Кутейков дождался как-то свистопляски за сараем и по знаку Генкиной матери вбежал в комнату, запер дверь и громовым голосом сказал: "В случае повторного издевательства нарушающие нервы семьи Захаровых приговариваются к расстрелу с полной конфискацией имущества..." На какое-то время нечисть затихла, но вскоре стало еще хуже, потому что сглаз перекинулся на Генку.
Вот идут они с ребятами по ледовой трояке, на которой расставлены вешки, чтобы не сбиться в пургу, и вдруг что-то загудит, закружит около него, начнет манить куда-то...
- О-ой!!! Опять!.. Ой!.. - верещит Генка и, пригнувшись, несется к вешке, а его уже тянет в сторону, валит с ног... Генка падает, на карачках едва дотягивает до вешки, но и там его кидает, засасывает в пустоту... Ребята подбегут - все стихает...
В школе же Генку порой так трясло, что ребятня от страха пряталась под парты; и учебники его летали, классная руководительница Бородавка только орала да грозила педсоветом... Генка стал слабеть, терять память... Летом мать отвезла его в зверосовхоз к дяде Вите - думала, все-таки тридцать верст от Острова, может, отстанет, зараза... Куда там, Генка совсем очумел, перестал узнавать дядю Витю, двоюродных своих сестренок, а после очередного приступа слег в бреду... Старенький фельдшер не мог сказать диагноз, только выписывал направление в городскую больницу, но не было никакой уверенности, что там смогут что-либо понять в загадочной Генкиной болезни... Шли дни, а Генке становилось все хуже и хуже, и ничто не могло ему помочь...
Мать, просидев у его постели без сна несколько суток, молча собралась и повезла его обратно на остров.

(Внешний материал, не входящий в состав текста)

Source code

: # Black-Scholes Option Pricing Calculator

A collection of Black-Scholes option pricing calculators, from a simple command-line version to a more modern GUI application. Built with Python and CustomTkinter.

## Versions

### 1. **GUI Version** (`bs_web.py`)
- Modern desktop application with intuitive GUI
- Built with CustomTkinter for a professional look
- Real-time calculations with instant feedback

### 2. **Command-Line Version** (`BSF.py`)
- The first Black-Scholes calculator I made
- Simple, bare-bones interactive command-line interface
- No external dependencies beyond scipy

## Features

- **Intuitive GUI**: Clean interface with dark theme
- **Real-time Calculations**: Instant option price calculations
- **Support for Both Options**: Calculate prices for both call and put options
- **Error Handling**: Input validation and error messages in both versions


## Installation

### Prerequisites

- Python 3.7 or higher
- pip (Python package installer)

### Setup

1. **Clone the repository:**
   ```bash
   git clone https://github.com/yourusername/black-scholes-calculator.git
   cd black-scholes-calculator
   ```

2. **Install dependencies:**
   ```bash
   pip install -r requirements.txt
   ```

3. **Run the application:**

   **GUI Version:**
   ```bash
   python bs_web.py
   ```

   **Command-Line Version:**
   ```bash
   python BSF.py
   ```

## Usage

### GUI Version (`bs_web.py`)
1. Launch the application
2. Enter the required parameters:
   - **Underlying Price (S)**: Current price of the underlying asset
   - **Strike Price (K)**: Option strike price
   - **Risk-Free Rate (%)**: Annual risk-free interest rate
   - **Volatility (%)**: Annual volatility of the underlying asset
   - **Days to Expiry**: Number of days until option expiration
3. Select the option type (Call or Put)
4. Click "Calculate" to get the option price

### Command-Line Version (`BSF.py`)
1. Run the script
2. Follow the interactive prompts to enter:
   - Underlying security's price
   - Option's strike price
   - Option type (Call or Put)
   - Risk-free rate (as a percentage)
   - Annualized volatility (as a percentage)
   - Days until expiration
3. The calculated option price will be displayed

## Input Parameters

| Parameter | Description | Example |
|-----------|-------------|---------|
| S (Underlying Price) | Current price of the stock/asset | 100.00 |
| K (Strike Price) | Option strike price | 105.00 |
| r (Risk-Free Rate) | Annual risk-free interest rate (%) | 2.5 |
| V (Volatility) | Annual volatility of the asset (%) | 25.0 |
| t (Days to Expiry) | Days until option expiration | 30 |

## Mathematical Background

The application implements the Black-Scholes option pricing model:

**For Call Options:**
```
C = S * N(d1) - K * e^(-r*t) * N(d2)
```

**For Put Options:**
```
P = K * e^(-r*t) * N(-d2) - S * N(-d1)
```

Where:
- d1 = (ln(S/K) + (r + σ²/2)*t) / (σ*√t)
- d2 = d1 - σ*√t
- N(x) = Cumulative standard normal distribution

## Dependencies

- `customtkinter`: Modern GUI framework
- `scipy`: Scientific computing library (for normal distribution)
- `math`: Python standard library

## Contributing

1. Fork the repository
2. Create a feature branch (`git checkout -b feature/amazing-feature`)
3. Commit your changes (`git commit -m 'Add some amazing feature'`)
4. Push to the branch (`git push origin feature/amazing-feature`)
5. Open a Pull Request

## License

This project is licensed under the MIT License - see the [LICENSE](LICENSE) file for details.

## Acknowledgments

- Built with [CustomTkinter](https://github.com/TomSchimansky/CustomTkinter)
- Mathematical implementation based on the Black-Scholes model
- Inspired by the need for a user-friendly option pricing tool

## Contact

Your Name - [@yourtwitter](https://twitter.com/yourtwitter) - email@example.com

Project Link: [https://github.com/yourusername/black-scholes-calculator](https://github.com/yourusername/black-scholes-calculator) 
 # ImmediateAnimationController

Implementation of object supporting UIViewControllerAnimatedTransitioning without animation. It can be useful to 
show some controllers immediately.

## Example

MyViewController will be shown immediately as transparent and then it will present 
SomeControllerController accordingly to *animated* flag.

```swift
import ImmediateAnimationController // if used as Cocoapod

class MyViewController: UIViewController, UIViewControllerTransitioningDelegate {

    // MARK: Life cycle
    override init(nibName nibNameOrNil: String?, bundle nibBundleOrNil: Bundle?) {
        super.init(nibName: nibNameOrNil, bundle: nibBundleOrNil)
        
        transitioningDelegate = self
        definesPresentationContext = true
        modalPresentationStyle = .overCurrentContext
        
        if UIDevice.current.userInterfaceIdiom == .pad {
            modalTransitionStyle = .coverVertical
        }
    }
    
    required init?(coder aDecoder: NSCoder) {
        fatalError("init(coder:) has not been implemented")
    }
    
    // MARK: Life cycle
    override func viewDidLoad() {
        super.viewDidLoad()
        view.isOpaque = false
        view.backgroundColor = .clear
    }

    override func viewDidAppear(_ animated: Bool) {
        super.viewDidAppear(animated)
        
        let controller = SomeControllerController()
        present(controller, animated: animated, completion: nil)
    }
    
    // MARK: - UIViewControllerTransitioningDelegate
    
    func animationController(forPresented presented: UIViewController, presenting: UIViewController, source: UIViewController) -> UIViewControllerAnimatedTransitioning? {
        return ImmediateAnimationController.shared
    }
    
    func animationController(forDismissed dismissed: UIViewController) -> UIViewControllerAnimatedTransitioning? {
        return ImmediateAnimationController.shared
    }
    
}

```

Уложив Генку и заперев комнату, поплелась она в Восьмой барак.
- Ну, здрамстуй, подруженька... - проскрипела Лукерья, впуская Генкину мать в комнату. - Давненько не свидывались.. .- Она заквохчала, смеясь, и поцеловала Генкину мать ледяными губами. Та стояла, не шевелясь, пусто глядела в пол...
- Ждала я твоей просьбы, - продолжала Лукерья, садясь на застеленный сундук. - Вчера от на закат петух голос дал, я и подумала - едеть. Да... А ить было времечко... все помню. - Глаза ее закрылись - Не будеть тебе моей подмоги, вот мое слово - ступай, подруженька, с Богом...
- Что было промеж нами - то мой грех! - крикнула в отчаянии Генкина мать, - а дите-то... по-людски прошу, Луша!